* [Dataset records]:
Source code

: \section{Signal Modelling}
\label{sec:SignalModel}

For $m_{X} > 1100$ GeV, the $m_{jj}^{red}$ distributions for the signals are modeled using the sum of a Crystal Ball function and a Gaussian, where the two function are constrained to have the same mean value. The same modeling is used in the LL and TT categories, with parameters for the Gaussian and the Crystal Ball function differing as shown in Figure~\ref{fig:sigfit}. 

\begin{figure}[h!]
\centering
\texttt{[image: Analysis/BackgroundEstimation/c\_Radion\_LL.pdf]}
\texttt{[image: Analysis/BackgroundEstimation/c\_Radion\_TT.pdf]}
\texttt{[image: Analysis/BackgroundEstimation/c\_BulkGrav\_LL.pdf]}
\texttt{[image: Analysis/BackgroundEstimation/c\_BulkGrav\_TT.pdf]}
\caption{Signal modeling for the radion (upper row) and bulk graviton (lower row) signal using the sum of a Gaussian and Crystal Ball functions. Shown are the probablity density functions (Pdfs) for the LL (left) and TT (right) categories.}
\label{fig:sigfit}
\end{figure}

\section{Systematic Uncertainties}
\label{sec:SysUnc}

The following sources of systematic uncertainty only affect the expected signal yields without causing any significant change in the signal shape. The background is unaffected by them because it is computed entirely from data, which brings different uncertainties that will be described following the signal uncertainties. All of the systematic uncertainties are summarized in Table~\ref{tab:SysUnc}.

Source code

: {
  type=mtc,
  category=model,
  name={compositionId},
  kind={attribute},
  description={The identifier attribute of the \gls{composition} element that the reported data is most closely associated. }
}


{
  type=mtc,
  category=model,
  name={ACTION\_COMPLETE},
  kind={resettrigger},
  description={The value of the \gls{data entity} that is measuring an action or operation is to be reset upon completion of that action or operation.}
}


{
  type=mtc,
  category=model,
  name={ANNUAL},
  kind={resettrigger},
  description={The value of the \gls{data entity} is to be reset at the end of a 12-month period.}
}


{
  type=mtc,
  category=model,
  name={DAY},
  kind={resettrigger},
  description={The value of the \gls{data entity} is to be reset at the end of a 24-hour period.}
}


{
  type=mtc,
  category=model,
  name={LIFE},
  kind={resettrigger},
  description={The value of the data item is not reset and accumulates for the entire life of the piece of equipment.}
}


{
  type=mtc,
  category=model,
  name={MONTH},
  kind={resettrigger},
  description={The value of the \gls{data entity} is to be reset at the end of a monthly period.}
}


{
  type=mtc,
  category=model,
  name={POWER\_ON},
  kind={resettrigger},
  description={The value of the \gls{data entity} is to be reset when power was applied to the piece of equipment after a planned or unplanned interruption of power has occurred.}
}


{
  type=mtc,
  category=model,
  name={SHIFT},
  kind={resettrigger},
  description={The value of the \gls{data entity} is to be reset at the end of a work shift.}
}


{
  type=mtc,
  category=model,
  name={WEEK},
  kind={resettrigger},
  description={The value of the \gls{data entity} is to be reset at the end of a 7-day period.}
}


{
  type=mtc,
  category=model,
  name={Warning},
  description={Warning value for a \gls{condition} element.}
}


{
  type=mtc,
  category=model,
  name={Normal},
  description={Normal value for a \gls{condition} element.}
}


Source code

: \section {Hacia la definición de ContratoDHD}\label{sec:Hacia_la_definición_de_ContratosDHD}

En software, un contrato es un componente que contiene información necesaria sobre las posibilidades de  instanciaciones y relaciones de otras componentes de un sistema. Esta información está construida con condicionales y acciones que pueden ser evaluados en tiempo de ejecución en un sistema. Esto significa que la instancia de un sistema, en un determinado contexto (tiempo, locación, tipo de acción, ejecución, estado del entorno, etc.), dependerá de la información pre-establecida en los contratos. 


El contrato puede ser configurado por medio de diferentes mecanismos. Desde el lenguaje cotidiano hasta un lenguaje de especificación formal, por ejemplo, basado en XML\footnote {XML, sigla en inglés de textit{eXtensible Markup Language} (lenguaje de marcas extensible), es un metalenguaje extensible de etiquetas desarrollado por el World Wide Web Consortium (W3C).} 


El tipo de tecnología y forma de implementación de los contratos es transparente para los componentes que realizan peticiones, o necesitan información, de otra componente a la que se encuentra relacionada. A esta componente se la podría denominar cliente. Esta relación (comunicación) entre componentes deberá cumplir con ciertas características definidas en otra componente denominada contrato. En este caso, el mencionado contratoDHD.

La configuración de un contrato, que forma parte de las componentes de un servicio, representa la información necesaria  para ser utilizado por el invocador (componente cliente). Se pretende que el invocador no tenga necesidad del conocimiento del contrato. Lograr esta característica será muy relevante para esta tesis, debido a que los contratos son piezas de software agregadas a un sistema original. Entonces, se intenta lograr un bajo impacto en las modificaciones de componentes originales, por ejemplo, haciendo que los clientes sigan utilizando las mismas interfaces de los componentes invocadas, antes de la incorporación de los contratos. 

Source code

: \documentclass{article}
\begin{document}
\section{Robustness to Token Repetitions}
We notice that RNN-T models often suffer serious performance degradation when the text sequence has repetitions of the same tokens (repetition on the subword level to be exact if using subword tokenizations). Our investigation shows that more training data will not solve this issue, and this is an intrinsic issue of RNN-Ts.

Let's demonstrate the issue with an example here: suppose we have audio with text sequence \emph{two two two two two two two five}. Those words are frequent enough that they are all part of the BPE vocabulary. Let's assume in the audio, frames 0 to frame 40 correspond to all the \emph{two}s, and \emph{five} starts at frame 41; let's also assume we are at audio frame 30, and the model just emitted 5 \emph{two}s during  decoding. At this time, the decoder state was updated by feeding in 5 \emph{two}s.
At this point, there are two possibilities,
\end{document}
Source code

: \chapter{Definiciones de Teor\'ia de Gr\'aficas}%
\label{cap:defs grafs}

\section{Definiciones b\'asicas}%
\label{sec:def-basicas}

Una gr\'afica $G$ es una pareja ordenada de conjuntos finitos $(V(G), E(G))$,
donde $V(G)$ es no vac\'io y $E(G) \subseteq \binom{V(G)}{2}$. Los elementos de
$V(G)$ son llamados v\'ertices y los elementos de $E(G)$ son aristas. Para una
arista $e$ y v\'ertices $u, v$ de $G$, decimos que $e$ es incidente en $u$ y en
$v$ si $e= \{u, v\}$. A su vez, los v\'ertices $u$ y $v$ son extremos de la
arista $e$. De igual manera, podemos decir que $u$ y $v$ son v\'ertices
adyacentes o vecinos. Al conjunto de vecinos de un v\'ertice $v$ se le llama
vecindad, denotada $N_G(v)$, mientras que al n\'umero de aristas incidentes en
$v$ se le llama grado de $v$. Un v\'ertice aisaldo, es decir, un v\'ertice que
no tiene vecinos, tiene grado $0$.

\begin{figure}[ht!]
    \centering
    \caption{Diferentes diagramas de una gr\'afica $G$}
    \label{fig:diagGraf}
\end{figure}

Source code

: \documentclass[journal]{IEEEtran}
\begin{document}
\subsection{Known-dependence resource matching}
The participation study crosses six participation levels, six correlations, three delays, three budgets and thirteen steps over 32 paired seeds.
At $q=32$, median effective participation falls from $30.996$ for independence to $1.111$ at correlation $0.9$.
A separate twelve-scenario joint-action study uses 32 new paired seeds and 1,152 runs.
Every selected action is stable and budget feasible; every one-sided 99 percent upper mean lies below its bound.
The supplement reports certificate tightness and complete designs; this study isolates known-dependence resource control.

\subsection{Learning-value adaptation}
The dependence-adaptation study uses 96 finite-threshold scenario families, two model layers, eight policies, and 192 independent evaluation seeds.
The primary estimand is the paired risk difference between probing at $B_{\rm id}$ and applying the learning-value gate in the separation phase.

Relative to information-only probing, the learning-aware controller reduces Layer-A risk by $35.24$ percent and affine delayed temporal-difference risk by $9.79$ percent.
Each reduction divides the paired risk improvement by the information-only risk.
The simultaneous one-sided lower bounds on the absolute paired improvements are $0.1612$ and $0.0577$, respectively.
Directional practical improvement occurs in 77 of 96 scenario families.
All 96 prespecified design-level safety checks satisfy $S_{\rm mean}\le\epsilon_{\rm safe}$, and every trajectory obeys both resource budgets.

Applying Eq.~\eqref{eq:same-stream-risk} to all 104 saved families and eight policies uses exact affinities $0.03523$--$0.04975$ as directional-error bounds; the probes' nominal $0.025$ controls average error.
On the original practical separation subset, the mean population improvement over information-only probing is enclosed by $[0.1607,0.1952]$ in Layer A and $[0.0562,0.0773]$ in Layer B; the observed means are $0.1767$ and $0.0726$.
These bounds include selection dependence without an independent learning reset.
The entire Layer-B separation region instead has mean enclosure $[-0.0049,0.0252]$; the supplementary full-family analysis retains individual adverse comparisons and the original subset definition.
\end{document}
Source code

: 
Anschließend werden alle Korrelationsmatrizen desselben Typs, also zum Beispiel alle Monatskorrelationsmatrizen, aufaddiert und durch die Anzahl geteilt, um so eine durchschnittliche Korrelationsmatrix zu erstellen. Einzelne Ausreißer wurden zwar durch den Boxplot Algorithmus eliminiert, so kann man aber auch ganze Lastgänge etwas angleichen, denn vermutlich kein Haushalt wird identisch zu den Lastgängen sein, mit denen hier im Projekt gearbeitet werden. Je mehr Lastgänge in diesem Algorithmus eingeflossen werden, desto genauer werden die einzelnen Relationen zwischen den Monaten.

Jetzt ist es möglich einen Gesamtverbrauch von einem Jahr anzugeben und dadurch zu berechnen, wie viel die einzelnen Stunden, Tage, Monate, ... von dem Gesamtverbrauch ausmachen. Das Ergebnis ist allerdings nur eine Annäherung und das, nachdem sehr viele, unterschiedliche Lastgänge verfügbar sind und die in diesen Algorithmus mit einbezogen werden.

* [The problem]: State how many lines in the records contain the string "separation". Give the number with no words around it.

* [Expected output]: 3